To look at things in slightly different light, I firmly believe that torture is evil. (And also likely ineffective in almost all cases.) But I wouldn’t say one should never torture. I would say one should torture only in truly extraordinary, once in a generation, perfect storm type situations. However, I would NOT then say that the law should be “don’t torture unless you fill out application 5 for extraordinary situational exception”. The law should clearly be “don’t torture”. But, as is the case with all laws, someone’s first responsibility is to do what’s right, and that occasionally means breaking the law. But with some laws that’s a lot more occasional than others.
Off the top of my head, I would not torture unless all of the following criteria were met:
(1) Certainty beyond reasonable doubt of the identity of the torturee
(2) Certainty beyond reasonable doubt that the torturee knows the piece of information you are trying to extract
(3) Certainty beyond reasonable doubt that this piece of information exists, and that having it will avert catastrophe
(4) Certainty beyond reasonable doubt that the torturee has knowingly committed or attempted to commit evil acts of sufficient magnitude that they would be beyond fogiveness (the type that would receive the death penalty, were there a death penalty)
(5) Ability to verify that the information is correct
(6) All other paths to avert catastrophe in a timely fashion have been exhausted (which pretty much implies that there is a time limit of some sort)
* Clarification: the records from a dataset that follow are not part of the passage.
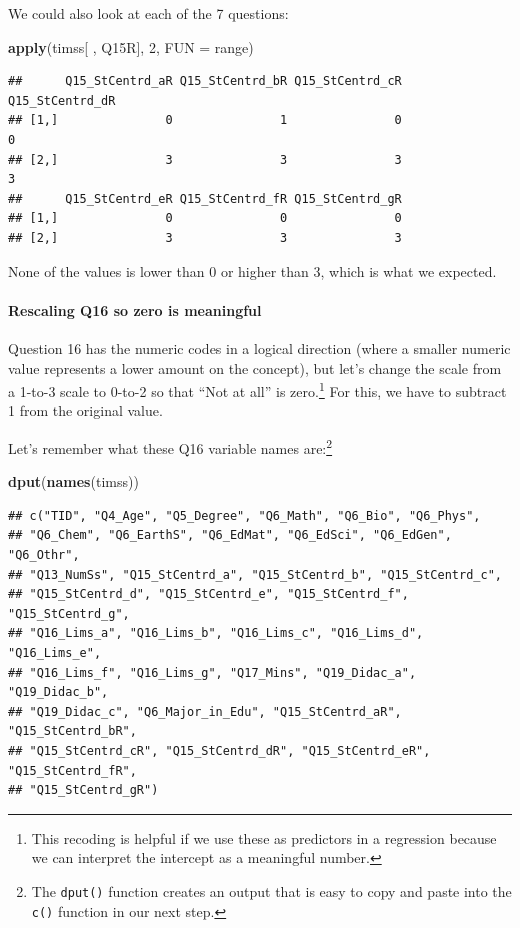 \documentclass[
]{article}
\newenvironment{Shaded}{\begin{snugshade}}{\end{snugshade}}
\newcommand{\DataTypeTok}[1]{\textcolor[rgb]{0.13,0.29,0.53}{#1}}
\newcommand{\DecValTok}[1]{\textcolor[rgb]{0.00,0.00,0.81}{#1}}
\newcommand{\KeywordTok}[1]{\textcolor[rgb]{0.13,0.29,0.53}{\textbf{#1}}}
\newcommand{\NormalTok}[1]{#1}
\begin{document}
We could also look at each of the 7 questions:

\begin{Shaded}
\begin{Highlighting}[]
\KeywordTok{apply}\NormalTok{(timss[ , Q15R], }\DecValTok{2}\NormalTok{, }\DataTypeTok{FUN =}\NormalTok{ range)}
\end{Highlighting}
\end{Shaded}

\begin{verbatim}
##      Q15_StCentrd_aR Q15_StCentrd_bR Q15_StCentrd_cR Q15_StCentrd_dR
## [1,]               0               1               0               0
## [2,]               3               3               3               3
##      Q15_StCentrd_eR Q15_StCentrd_fR Q15_StCentrd_gR
## [1,]               0               0               0
## [2,]               3               3               3
\end{verbatim}

None of the values is lower than 0 or higher than 3, which is what we expected.

\hypertarget{rescaling-q16-so-zero-is-meaningful}{%
\paragraph{Rescaling Q16 so zero is meaningful}\label{rescaling-q16-so-zero-is-meaningful}}

Question 16 has the numeric codes in a logical direction (where a smaller numeric value represents a lower amount on the concept), but let's change the scale from a 1-to-3 scale to 0-to-2 so that ``Not at all'' is zero.\footnote{This recoding is helpful if we use these as predictors in a regression because we can interpret the intercept as a meaningful number.} For this, we have to subtract 1 from the original value.

Let's remember what these Q16 variable names are:\footnote{The \texttt{dput()} function creates an output that is easy to copy and paste into the \texttt{c()} function in our next step.}

\begin{Shaded}
\begin{Highlighting}[]
\KeywordTok{dput}\NormalTok{(}\KeywordTok{names}\NormalTok{(timss)) }
\end{Highlighting}
\end{Shaded}

\begin{verbatim}
## c("TID", "Q4_Age", "Q5_Degree", "Q6_Math", "Q6_Bio", "Q6_Phys", 
## "Q6_Chem", "Q6_EarthS", "Q6_EdMat", "Q6_EdSci", "Q6_EdGen", "Q6_Othr", 
## "Q13_NumSs", "Q15_StCentrd_a", "Q15_StCentrd_b", "Q15_StCentrd_c", 
## "Q15_StCentrd_d", "Q15_StCentrd_e", "Q15_StCentrd_f", "Q15_StCentrd_g", 
## "Q16_Lims_a", "Q16_Lims_b", "Q16_Lims_c", "Q16_Lims_d", "Q16_Lims_e", 
## "Q16_Lims_f", "Q16_Lims_g", "Q17_Mins", "Q19_Didac_a", "Q19_Didac_b", 
## "Q19_Didac_c", "Q6_Major_in_Edu", "Q15_StCentrd_aR", "Q15_StCentrd_bR", 
## "Q15_StCentrd_cR", "Q15_StCentrd_dR", "Q15_StCentrd_eR", "Q15_StCentrd_fR", 
## "Q15_StCentrd_gR")
\end{verbatim}
\end{document}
And, on a more meta level, there’s an element of accountability and acceptance-of-responsibility that is important. If (god forbid) I were ever actually in a situation where all 6 of the above were met, I might in fact torture someone, but would then (I hope) turn myself in to the relevant authorities and explain my actions and what motivated them, and accept the consequences. That’s a large part of the problem with the actual waterboarding that occurred… did the people who did it have reason to believe that all 6 of the above were true simultaneously? It’s just barely conceivably possible that there’s a glimmer of a chance that that might be true. But we’ll sure never know. But as long as we do NOT know, the people who are “pro-torture” will be able to convince themselves that, whatever their own personal standards for when-it-might-possibly-be-ok-to-torture are, those standards might have been met in the actual cases.

To repeat something I said in a previous thread on the topic:

In this hypothetical world where torture is redefined as a method that works, and people are redefined as entities that would react as you claim, and reality itself is redefined so that you can create this last minute sure-thing-no-ambiguities “do or die” situation, I still couldn’t bring deliberate harm to another. How my redefined new-human “Other Me” in this hypothetical world would react-well, I have no idea.
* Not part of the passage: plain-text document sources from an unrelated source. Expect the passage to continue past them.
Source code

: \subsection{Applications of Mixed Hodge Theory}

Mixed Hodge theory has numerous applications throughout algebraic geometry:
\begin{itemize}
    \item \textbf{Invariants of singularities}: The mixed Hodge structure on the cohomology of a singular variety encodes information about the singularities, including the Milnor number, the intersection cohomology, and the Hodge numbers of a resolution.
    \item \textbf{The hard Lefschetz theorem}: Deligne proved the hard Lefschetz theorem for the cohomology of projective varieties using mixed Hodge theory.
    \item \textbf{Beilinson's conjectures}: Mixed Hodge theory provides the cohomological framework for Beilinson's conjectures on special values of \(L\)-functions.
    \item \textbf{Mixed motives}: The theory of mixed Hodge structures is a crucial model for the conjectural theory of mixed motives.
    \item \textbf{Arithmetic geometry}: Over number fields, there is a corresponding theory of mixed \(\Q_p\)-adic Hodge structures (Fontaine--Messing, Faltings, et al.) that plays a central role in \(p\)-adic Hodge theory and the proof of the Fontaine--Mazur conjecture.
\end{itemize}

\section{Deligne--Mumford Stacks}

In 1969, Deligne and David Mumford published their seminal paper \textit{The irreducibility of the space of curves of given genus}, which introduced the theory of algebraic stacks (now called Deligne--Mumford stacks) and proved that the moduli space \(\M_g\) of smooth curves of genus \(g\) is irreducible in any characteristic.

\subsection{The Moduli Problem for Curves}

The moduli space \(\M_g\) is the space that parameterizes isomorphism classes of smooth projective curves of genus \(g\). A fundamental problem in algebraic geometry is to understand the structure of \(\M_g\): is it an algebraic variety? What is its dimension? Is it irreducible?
MaxTheVool, rather than harvesting nuggets, you should read and quote entire posts to either support or disprove arguments. The point I raised about torture being ineffective is:

  1. People who don’t know anything will say whatever they think will make the torture stop, and
  2. It is easy to game the system, especially in the BS hypothetical in the OP, where time is a factor. Just keep jerking the interrogators around with false leads until time’s up.

The situation you describe, where you shoot someone in the kneecaps to get a PIN number or safe combination, clearly works. Which does not disprove either of my points about the ineffectiveness of torture as an intelligence gathering tool.

I believe we are in basic agreement, although the absoluteness of your statements makes me want to come up with counterexamples… which I guess is what this thread is all about.

Haven’t read beyond the OP.

I don’t torture the dude.

Sooner or later it will be reasonably possible for any person on the face of the earth to depopulate said earth, barring rather draconian total-institutional power over all people. We better hope we can learn to trust each other because I doubt we can control each other nor do I want our descendants to have to live in the world where doing so is being seriously attempted.